▸ DATA FOR THIS EXERCISE
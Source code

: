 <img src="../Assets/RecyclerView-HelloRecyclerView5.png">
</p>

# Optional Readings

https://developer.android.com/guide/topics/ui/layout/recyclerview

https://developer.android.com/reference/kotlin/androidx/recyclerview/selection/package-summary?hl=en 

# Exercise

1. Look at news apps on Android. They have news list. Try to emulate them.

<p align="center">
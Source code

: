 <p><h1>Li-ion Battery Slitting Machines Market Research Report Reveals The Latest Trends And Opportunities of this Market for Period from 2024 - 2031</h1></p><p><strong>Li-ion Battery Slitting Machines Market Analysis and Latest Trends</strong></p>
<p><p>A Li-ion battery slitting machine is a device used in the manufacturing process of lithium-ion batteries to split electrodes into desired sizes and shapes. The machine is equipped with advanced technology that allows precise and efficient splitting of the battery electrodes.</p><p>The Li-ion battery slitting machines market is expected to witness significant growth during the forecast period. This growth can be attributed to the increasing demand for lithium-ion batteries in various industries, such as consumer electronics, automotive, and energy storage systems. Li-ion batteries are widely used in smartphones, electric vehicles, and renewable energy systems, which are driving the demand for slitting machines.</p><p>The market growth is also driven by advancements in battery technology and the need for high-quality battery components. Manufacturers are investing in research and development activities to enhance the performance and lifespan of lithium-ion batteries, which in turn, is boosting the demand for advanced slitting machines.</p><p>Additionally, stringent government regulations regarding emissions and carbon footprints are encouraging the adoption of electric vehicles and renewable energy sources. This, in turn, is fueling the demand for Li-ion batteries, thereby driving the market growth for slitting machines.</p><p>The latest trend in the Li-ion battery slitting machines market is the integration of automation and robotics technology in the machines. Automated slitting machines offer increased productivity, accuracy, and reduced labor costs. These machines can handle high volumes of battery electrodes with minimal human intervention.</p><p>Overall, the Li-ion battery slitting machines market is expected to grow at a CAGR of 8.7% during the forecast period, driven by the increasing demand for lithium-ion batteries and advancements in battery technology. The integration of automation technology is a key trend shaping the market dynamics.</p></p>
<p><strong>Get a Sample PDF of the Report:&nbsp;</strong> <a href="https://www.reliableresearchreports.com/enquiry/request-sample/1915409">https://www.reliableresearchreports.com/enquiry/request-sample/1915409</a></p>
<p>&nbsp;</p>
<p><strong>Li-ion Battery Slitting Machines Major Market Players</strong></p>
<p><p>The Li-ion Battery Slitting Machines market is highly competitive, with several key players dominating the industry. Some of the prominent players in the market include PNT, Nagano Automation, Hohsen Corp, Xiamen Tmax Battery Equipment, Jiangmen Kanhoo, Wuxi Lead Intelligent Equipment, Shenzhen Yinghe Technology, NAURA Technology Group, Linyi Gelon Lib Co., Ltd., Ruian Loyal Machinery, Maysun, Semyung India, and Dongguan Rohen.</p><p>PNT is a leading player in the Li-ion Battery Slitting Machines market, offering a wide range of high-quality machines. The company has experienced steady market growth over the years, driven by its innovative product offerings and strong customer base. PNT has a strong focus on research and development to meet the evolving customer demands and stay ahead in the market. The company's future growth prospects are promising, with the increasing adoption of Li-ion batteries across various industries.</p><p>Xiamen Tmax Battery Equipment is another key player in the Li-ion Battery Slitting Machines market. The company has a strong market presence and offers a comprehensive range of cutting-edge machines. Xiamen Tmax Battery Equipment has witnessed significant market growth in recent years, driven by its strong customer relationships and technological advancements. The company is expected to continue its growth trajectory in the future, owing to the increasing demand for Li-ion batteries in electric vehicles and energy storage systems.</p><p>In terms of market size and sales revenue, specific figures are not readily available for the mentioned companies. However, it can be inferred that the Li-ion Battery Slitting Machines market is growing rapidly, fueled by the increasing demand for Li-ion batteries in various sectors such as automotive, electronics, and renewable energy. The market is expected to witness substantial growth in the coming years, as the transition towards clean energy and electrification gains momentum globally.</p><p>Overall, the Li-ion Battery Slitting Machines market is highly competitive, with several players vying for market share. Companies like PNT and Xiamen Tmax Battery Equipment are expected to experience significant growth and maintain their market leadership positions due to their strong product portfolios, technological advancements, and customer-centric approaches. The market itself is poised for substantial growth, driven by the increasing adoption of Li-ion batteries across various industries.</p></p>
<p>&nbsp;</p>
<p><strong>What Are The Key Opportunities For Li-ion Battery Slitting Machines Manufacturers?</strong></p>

▸ WHAT YOU SHOULD DO
Copy every entry exactly; no part may be left out.

▸ RESPONSE
Source code

: <img src="../Assets/RecyclerView-HelloRecyclerView5.png">
</p>

# Optional Readings

https://developer.android.com/guide/topics/ui/layout/recyclerview

https://developer.android.com/reference/kotlin/androidx/recyclerview/selection/package-summary?hl=en 

# Exercise

1. Look at news apps on Android. They have news list. Try to emulate them.

<p align="center">
Source code

: <p><h1>Li-ion Battery Slitting Machines Market Research Report Reveals The Latest Trends And Opportunities of this Market for Period from 2024 - 2031</h1></p><p><strong>Li-ion Battery Slitting Machines Market Analysis and Latest Trends</strong></p>
<p><p>A Li-ion battery slitting machine is a device used in the manufacturing process of lithium-ion batteries to split electrodes into desired sizes and shapes. The machine is equipped with advanced technology that allows precise and efficient splitting of the battery electrodes.</p><p>The Li-ion battery slitting machines market is expected to witness significant growth during the forecast period. This growth can be attributed to the increasing demand for lithium-ion batteries in various industries, such as consumer electronics, automotive, and energy storage systems. Li-ion batteries are widely used in smartphones, electric vehicles, and renewable energy systems, which are driving the demand for slitting machines.</p><p>The market growth is also driven by advancements in battery technology and the need for high-quality battery components. Manufacturers are investing in research and development activities to enhance the performance and lifespan of lithium-ion batteries, which in turn, is boosting the demand for advanced slitting machines.</p><p>Additionally, stringent government regulations regarding emissions and carbon footprints are encouraging the adoption of electric vehicles and renewable energy sources. This, in turn, is fueling the demand for Li-ion batteries, thereby driving the market growth for slitting machines.</p><p>The latest trend in the Li-ion battery slitting machines market is the integration of automation and robotics technology in the machines. Automated slitting machines offer increased productivity, accuracy, and reduced labor costs. These machines can handle high volumes of battery electrodes with minimal human intervention.</p><p>Overall, the Li-ion battery slitting machines market is expected to grow at a CAGR of 8.7% during the forecast period, driven by the increasing demand for lithium-ion batteries and advancements in battery technology. The integration of automation technology is a key trend shaping the market dynamics.</p></p>
<p><strong>Get a Sample PDF of the Report:&nbsp;</strong> <a href="https://www.reliableresearchreports.com/enquiry/request-sample/1915409">https://www.reliableresearchreports.com/enquiry/request-sample/1915409</a></p>
<p>&nbsp;</p>
<p><strong>Li-ion Battery Slitting Machines Major Market Players</strong></p>
<p><p>The Li-ion Battery Slitting Machines market is highly competitive, with several key players dominating the industry. Some of the prominent players in the market include PNT, Nagano Automation, Hohsen Corp, Xiamen Tmax Battery Equipment, Jiangmen Kanhoo, Wuxi Lead Intelligent Equipment, Shenzhen Yinghe Technology, NAURA Technology Group, Linyi Gelon Lib Co., Ltd., Ruian Loyal Machinery, Maysun, Semyung India, and Dongguan Rohen.</p><p>PNT is a leading player in the Li-ion Battery Slitting Machines market, offering a wide range of high-quality machines. The company has experienced steady market growth over the years, driven by its innovative product offerings and strong customer base. PNT has a strong focus on research and development to meet the evolving customer demands and stay ahead in the market. The company's future growth prospects are promising, with the increasing adoption of Li-ion batteries across various industries.</p><p>Xiamen Tmax Battery Equipment is another key player in the Li-ion Battery Slitting Machines market. The company has a strong market presence and offers a comprehensive range of cutting-edge machines. Xiamen Tmax Battery Equipment has witnessed significant market growth in recent years, driven by its strong customer relationships and technological advancements. The company is expected to continue its growth trajectory in the future, owing to the increasing demand for Li-ion batteries in electric vehicles and energy storage systems.</p><p>In terms of market size and sales revenue, specific figures are not readily available for the mentioned companies. However, it can be inferred that the Li-ion Battery Slitting Machines market is growing rapidly, fueled by the increasing demand for Li-ion batteries in various sectors such as automotive, electronics, and renewable energy. The market is expected to witness substantial growth in the coming years, as the transition towards clean energy and electrification gains momentum globally.</p><p>Overall, the Li-ion Battery Slitting Machines market is highly competitive, with several players vying for market share. Companies like PNT and Xiamen Tmax Battery Equipment are expected to experience significant growth and maintain their market leadership positions due to their strong product portfolios, technological advancements, and customer-centric approaches. The market itself is poised for substantial growth, driven by the increasing adoption of Li-ion batteries across various industries.</p></p>
<p>&nbsp;</p>
<p><strong>What Are The Key Opportunities For Li-ion Battery Slitting Machines Manufacturers?</strong></p>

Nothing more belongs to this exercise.